Toulouse (France) (AFP) – Belgium coach Marc Wilmots has warned against taking Hungary for granted when they face an ambitious modern-day version of the ‘Magical Magyars’ looking to book their quarter-final place at Euro 2016 on Sunday.
While Belgium have failed to live up to their status as the world’s second-best ranked team, Hungary’s feats at their first international tournament for three decades have inspired a nation.
German coach Bernd Storck’s men sealed their place in the last 16 with a stunning 3-3 draw that Portugal’s two-goal hero Cristiano Ronaldo called ‘insane’.
Hungary, whose last major finals appearance came at the 1986 World Cup, finished top of Group E to join a host of other nations who have punched above their weight to reach the knockout phase.
Packed with stars like Chelsea’s Eden Hazard, Manchester City’s Kevin De Bruyne, Marouane Fallaini of Manchester United and Axel Witsel from Zenit St Petersburg, Belgium fans would be forgiven for expecting their team to go far.

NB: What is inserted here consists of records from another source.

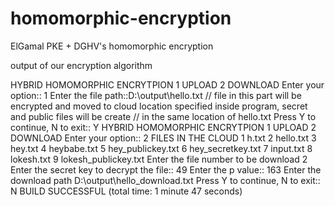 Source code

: # homomorphic-encryption
ElGamal PKE + DGHV's homomorphic encryption
 
 output of our encryption algorithm
 
HYBRID HOMOMORPHIC ENCRYTPION
1	UPLOAD
2	DOWNLOAD
Enter your option::
1
Enter the file path::D:\output\hello.txt     // file in this part will be encrypted and moved to cloud location specified inside program, secret and public files will be create 
                                               // in the same location of hello.txt
Press Y to continue, N to exit::
Y
HYBRID HOMOMORPHIC ENCRYTPION
1	UPLOAD
2	DOWNLOAD
Enter your option::
2
FILES IN THE CLOUD
1  h.txt
2  hello.txt
3  hey.txt
4  heybabe.txt
5  hey_publickey.txt
6  hey_secretkey.txt
7  input.txt
8  lokesh.txt
9  lokesh_publickey.txt
Enter the file number to be download
2
Enter the secret key to decrypt the file::
49
Enter the p value::
163
Enter the download path
D:\output\hello_download.txt
Press Y to continue, N to exit::
N
BUILD SUCCESSFUL (total time: 1 minute 47 seconds)
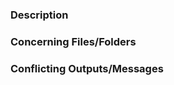 ### Description

<!-- Add your description. -->

### Concerning Files/Folders

<!-- Add the names of directories or files -->

### Conflicting Outputs/Messages

<!-- Paste the outputs or messages which were conflicting -->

But any Euro success hinges on Monday’s knockout clash in Toulouse, and Wilmots was quick to dispel any thoughts the Red Devils will have it easy.
“Have you not been watching the European Championships?” he said when asked about the threat of Hungary.
“Did you see the Hungarians against Portugal? Balazs Dzsudzsak, Adam Szalai, Krisztian Nemeth… lots of top players.
“You (media) were also laughing when Wales beat us (in the qualifiers), but look at where they are now. There are no so-called small countries any more.”
A recurring theme at these championships, which saw the number of teams increased from 16 to 24 with four third-placed group finishers joining the top two in the last 16, has been the emergence of traditionally smaller teams.
Wales, on their competition debut, cruised into the knockout phase with a 3-0 win over Russia on a night England’s draw with Slovakia pushed Chris Coleman’s side to the top of Group A.
The Republic of Ireland and Northern Ireland are still hanging on and Iceland have carved open a mouthwatering last 16 clash against England in Marseille.
Hungary’s encouraging campaign, meanwhile, has prompted an audacious comparison with the ‘Magical Magyars’ team that once struck fear into the hearts of Europe’s established sides in the 1950s.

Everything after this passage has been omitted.